## WHAT YOU NEED TO DO
In the entries below, identify every line with the string "colores" and copy it.

## RAW DATA

-=-=-

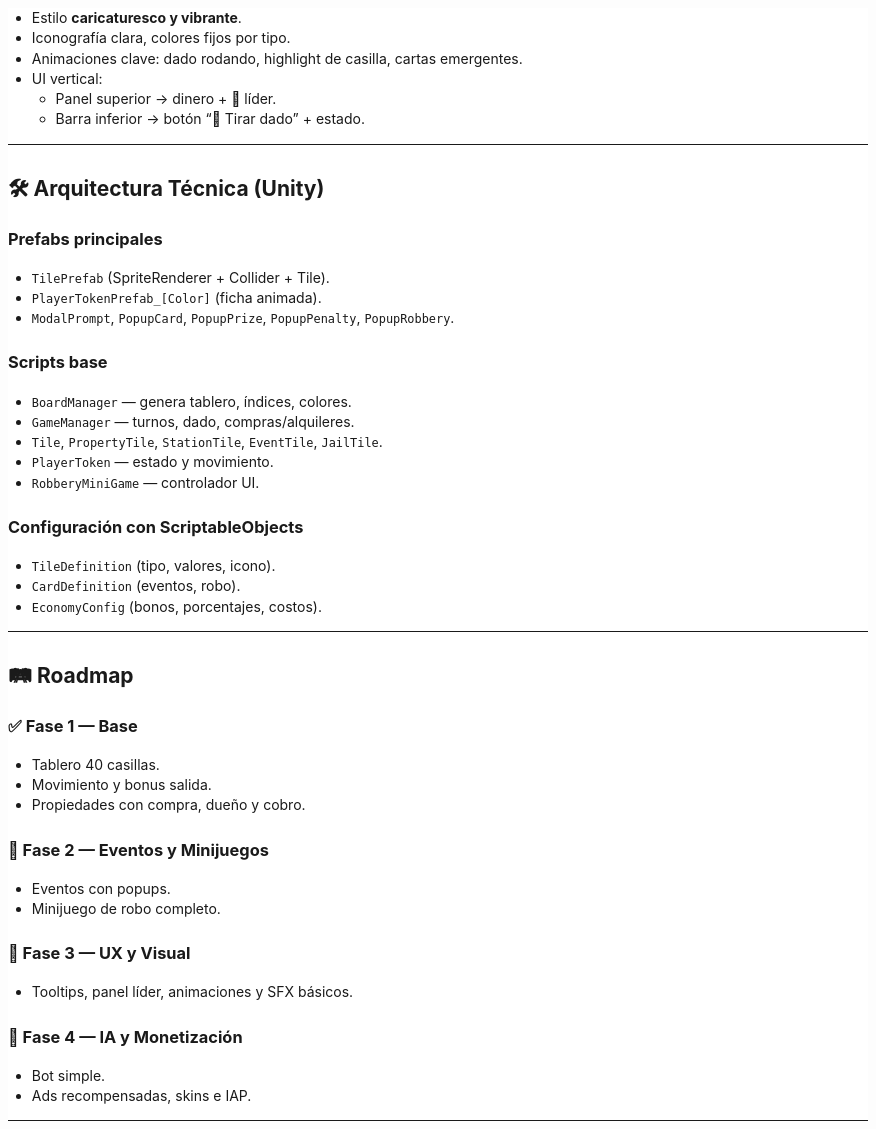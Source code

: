 - Estilo **caricaturesco y vibrante**.  
- Iconografía clara, colores fijos por tipo.  
- Animaciones clave: dado rodando, highlight de casilla, cartas emergentes.  
- UI vertical:  
  - Panel superior → dinero + 👑 líder.  
  - Barra inferior → botón “🎲 Tirar dado” + estado.  

---

## 🛠 Arquitectura Técnica (Unity)

### Prefabs principales
- `TilePrefab` (SpriteRenderer + Collider + Tile).  
- `PlayerTokenPrefab_[Color]` (ficha animada).  
- `ModalPrompt`, `PopupCard`, `PopupPrize`, `PopupPenalty`, `PopupRobbery`.  

### Scripts base
- `BoardManager` — genera tablero, índices, colores.  
- `GameManager` — turnos, dado, compras/alquileres.  
- `Tile`, `PropertyTile`, `StationTile`, `EventTile`, `JailTile`.  
- `PlayerToken` — estado y movimiento.  
- `RobberyMiniGame` — controlador UI.  

### Configuración con **ScriptableObjects**
- `TileDefinition` (tipo, valores, icono).  
- `CardDefinition` (eventos, robo).  
- `EconomyConfig` (bonos, porcentajes, costos).  

---

## 🛤 Roadmap

### ✅ Fase 1 — Base
- Tablero 40 casillas.  
- Movimiento y bonus salida.  
- Propiedades con compra, dueño y cobro.  

### 🚧 Fase 2 — Eventos y Minijuegos
- Eventos con popups.  
- Minijuego de robo completo.  

### 🚧 Fase 3 — UX y Visual
- Tooltips, panel líder, animaciones y SFX básicos.  

### 🚧 Fase 4 — IA y Monetización
- Bot simple.  
- Ads recompensadas, skins e IAP.  

---
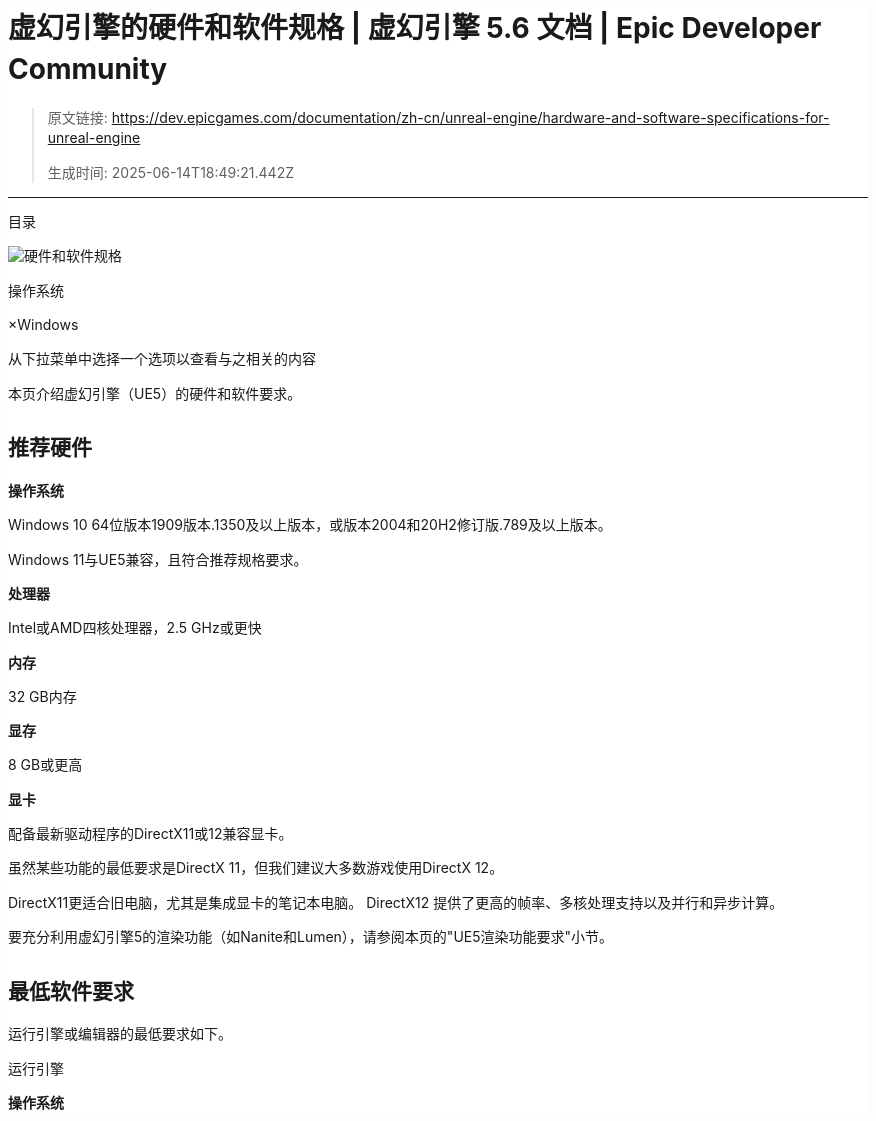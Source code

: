 # 虚幻引擎的硬件和软件规格 | 虚幻引擎 5.6 文档 | Epic Developer Community

> 原文链接: https://dev.epicgames.com/documentation/zh-cn/unreal-engine/hardware-and-software-specifications-for-unreal-engine
> 
> 生成时间: 2025-06-14T18:49:21.442Z

---

目录

![硬件和软件规格](https://dev.epicgames.com/community/api/documentation/image/5aa5bb09-c537-4186-8ce8-f371010fb87b?resizing_type=fill&width=1920&height=335)

操作系统

×Windows

从下拉菜单中选择一个选项以查看与之相关的内容

本页介绍虚幻引擎（UE5）的硬件和软件要求。

## 推荐硬件

**操作系统**

Windows 10 64位版本1909版本.1350及以上版本，或版本2004和20H2修订版.789及以上版本。

Windows 11与UE5兼容，且符合推荐规格要求。

**处理器**

Intel或AMD四核处理器，2.5 GHz或更快

**内存**

32 GB内存

**显存**

8 GB或更高

**显卡**

配备最新驱动程序的DirectX11或12兼容显卡。

虽然某些功能的最低要求是DirectX 11，但我们建议大多数游戏使用DirectX 12。

DirectX11更适合旧电脑，尤其是集成显卡的笔记本电脑。 DirectX12 提供了更高的帧率、多核处理支持以及并行和异步计算。

要充分利用虚幻引擎5的渲染功能（如Nanite和Lumen），请参阅本页的"UE5渲染功能要求"小节。

## 最低软件要求

运行引擎或编辑器的最低要求如下。

运行引擎

**操作系统**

-=-=-

## RESULT OF THE TASK
- Iconografía clara, colores fijos por tipo.  
- `BoardManager` — genera tablero, índices, colores.  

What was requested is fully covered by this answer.